El buitre no volaban con niebla. Le había visto elevarse más allá de la tormenta, mas no con niebla. ¿Cómo hacerlo sin referencias estables? No, los buitres no hacían experimentos que gastaran energía para nada. Todo tenía un motivo y un propósito. Volaran en solitario o se alzaran en grupo, todo tenía un para qué. El bienestar del grupo era el del individuo. Y al revés. Era todo mucho más sencillo. Cada día era una aventura, un volar sin seguridad, pero un intento constante de ir más allá. Lo tenía todo sin elegir nada. No había necesidad superflua, autocreada. No había nada más importante que ese momento, nada aseguraba que hubiera un después. El ahora era donde todo sucedía. Un chasquido, un batir de alas, sin acumular. Lo que no servía para ese instante, no servía para nada. Daba igual todo lo aprendido. El pasado no llenaba el buche. El futuro tampoco. Un mal paso, una mala elección de corriente y sus huesos volverían al polvo. La unidad corporal se rompería. Las alas perderían las plumas, la piel se desprendería de la carne. Eso en el mejor de los casos. En el peor, ¿o no lo era? Alimentaría a otros buitres. Porque solo sería eso, carne, energía para otros. Y sería bueno si no empezaban a comérselo mientras aun estaba vivo. 

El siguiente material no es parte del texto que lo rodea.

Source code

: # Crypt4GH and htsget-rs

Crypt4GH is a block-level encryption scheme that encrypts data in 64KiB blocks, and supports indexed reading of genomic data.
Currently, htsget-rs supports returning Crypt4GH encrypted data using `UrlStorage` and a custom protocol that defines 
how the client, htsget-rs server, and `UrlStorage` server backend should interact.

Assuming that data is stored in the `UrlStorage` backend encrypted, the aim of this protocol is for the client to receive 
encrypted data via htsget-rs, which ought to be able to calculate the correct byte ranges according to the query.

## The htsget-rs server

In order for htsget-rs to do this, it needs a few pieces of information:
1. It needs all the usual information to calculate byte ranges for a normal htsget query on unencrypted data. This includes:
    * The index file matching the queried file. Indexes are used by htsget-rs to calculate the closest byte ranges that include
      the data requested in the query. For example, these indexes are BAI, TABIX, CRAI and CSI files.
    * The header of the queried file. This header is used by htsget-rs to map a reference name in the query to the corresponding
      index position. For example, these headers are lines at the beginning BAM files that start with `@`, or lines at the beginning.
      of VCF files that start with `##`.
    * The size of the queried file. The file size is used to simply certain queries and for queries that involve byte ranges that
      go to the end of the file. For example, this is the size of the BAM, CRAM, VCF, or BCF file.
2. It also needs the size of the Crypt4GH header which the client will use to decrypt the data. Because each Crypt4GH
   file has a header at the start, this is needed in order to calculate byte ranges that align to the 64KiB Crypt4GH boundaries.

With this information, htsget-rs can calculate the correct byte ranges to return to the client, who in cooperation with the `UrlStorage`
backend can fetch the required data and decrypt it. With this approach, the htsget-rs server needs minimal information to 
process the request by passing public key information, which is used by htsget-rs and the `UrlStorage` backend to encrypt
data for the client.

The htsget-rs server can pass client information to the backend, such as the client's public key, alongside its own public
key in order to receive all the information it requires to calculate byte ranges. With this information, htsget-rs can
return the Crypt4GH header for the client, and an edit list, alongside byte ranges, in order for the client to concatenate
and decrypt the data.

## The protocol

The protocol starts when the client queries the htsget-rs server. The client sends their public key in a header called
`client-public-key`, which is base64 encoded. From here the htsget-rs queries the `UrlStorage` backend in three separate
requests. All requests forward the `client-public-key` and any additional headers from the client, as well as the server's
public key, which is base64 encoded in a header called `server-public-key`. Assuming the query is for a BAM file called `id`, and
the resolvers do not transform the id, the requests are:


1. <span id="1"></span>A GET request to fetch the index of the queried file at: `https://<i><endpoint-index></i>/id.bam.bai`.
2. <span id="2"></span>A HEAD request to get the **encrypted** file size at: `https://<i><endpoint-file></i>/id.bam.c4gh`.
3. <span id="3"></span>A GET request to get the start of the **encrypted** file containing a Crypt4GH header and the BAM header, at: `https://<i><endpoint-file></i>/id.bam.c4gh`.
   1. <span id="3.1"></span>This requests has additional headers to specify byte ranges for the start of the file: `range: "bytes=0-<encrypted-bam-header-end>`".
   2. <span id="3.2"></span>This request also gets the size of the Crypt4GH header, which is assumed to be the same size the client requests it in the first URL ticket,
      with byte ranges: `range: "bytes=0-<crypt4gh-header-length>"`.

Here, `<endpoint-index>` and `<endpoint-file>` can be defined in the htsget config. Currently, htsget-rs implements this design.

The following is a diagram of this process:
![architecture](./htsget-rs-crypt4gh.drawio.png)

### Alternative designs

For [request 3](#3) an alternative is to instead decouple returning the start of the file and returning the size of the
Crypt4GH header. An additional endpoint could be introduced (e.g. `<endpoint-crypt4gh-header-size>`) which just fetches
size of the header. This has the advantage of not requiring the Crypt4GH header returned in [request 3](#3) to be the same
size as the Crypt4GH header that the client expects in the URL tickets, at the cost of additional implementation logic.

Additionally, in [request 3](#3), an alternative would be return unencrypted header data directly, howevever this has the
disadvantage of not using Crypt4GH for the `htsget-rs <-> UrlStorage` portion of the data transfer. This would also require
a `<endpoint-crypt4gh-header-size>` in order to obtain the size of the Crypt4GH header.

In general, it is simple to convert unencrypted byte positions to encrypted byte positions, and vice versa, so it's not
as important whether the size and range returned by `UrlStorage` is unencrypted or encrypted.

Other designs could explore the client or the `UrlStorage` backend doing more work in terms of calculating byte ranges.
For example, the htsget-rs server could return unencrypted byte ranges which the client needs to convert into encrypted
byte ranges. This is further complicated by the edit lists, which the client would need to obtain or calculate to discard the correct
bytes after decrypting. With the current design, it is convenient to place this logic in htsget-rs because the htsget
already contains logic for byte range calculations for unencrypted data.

Su guardián alado seguía su quehacer ajeno a los pensamientos de la humana. Así era. Así debía ser. Tras conectar con él, o ella porque no sabía distinguir a los machos de las hembras, durante un rato y respirar en el batir o batir en el respirar, todo se apaciguaba. Volvía a lo cotidiano, a la dictadura de la agenda y el reloj. Hasta la próxima ocasión que en una dificultad, en un cruce de caminos, levantara los ojos y volviera a ver la silueta conocida de la calma. Siempre estaba ahí para ella, fuera consciente o no.